The instantaneous phase of this signal is

$\displaystyle \theta(t)= \angle y(t) = \omega_s \cdot(t-D_t)
$

which can be differentiated to give the instantaneous frequency

$\displaystyle \omega_l = \omega_s ( 1 - {\dot D_t}) \protect$ (6.6)

where $ \omega_l $ denotes the output frequency, and $ {\dot D_t}\isdef \frac{d}{dt}D_t$ denotes the time derivative of the delay $ D_t$. Thus, the delay growth-rate, $ {\dot D_t}$, equals the relative frequency downshift:

$\displaystyle {\dot D_t}= \frac{\omega_s -\omega_l }{\omega_s }.
$

Comparing Eq.$ \,$(5.6) to Eq.$ \,$(5.2), we find that the time-varying delay most naturally simulates Doppler shift caused by a moving listener, with

$\displaystyle {\dot D_t}= -\frac{v_{ls}}{c}. \protect$ (6.7)

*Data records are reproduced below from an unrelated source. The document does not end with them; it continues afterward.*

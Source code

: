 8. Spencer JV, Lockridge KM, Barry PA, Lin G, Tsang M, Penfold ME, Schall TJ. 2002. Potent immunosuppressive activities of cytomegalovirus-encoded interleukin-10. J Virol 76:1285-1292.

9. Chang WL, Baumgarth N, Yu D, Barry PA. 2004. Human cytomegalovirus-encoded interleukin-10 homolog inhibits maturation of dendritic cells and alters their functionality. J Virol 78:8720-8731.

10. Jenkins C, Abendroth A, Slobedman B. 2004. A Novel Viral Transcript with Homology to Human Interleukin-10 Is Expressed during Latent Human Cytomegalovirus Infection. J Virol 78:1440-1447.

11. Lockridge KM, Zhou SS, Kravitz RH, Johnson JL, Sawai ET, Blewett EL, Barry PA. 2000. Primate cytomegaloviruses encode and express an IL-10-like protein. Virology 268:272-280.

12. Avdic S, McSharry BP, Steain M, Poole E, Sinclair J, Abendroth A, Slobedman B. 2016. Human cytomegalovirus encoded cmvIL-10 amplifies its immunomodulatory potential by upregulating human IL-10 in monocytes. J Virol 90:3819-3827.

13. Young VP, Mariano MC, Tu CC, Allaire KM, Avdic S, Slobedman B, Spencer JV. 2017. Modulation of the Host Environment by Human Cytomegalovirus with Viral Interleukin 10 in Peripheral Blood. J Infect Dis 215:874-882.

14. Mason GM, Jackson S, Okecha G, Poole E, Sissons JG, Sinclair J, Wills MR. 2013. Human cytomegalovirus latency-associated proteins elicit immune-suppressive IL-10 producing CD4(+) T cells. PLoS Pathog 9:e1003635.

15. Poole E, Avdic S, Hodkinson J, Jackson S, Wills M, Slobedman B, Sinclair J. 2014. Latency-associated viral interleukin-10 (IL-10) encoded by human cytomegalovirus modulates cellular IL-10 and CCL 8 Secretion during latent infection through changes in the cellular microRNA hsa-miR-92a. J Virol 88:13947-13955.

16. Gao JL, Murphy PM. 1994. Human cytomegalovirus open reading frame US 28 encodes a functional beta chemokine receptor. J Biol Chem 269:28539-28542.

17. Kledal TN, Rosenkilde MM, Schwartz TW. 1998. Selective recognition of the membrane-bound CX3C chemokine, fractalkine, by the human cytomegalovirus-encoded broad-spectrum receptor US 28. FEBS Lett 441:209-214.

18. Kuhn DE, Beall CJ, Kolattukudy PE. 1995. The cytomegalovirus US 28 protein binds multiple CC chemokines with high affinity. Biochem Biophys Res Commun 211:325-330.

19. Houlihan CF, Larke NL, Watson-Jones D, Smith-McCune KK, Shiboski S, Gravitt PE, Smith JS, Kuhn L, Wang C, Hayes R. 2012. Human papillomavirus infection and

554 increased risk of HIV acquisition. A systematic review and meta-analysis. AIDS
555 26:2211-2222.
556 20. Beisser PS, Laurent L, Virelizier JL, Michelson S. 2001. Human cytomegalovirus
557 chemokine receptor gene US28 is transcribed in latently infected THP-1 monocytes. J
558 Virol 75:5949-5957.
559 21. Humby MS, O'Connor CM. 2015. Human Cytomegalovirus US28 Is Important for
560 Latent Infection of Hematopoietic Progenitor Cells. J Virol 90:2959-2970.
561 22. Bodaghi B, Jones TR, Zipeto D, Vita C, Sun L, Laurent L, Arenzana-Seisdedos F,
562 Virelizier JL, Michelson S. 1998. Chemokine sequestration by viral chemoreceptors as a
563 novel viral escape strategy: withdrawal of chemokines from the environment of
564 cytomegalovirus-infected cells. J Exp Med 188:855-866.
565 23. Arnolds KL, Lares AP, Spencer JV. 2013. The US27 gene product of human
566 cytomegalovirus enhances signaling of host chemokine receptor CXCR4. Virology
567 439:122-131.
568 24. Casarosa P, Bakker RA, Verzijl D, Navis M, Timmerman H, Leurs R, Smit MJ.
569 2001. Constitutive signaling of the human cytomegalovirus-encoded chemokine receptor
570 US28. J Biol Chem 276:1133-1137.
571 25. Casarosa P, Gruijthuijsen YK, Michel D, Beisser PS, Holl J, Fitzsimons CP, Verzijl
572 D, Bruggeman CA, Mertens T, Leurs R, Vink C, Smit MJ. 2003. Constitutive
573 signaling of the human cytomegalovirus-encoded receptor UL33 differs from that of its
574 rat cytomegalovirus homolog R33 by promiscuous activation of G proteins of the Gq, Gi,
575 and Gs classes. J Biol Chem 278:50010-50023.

That is, the delay growth-rate, $ {\dot D_t}$, should be set to the speed of the listener away from the source, normalized by sound speed $ c$.

Simulating source motion is also possible, but the relation between delay change and desired frequency shift is more complex, viz., from Eq.$ \,$(5.2) and Eq.$ \,$(5.6),

$\displaystyle {\dot D_t}= - \frac{\frac{v_{ls}}{c} + \frac{v_{sl}}{c}}{1-\frac{v_{sl}}{c}}
\approx - \left(\frac{v_{ls}}{c} + \frac{v_{sl}}{c}\right)
$

where the approximation is valid for $ v_{sl}\ll c$. In Section 5.7.4, a simplified approach is proposed based on moving the delay input instead of its output.

The time-varying delay line was described in §5.1. As discussed there, to implement a continuously varying delay, we add a ``delay growth parameter'' g to the delayline function in Fig.5.1, and change the line

  rptr += 1; // pointer update
to
  rptr += 1 - g; // pointer update
When g is 0, we have a fixed delay line, corresponding to $ {\dot D_t}=0$ in Eq.$ \,$(5.6). When $ \texttt{g}>0$, the delay grows $ \texttt{g}$ samples per sample, which we may also interpret as seconds per second, i.e., $ {\dot D_t}=\texttt{g}$. By Eq.$ \,$(5.7), we see that we need

$\displaystyle \texttt{g} = -\frac{v_{ls}}{c}
$

to simulate a listener traveling toward the source at speed $ v_{ls}$.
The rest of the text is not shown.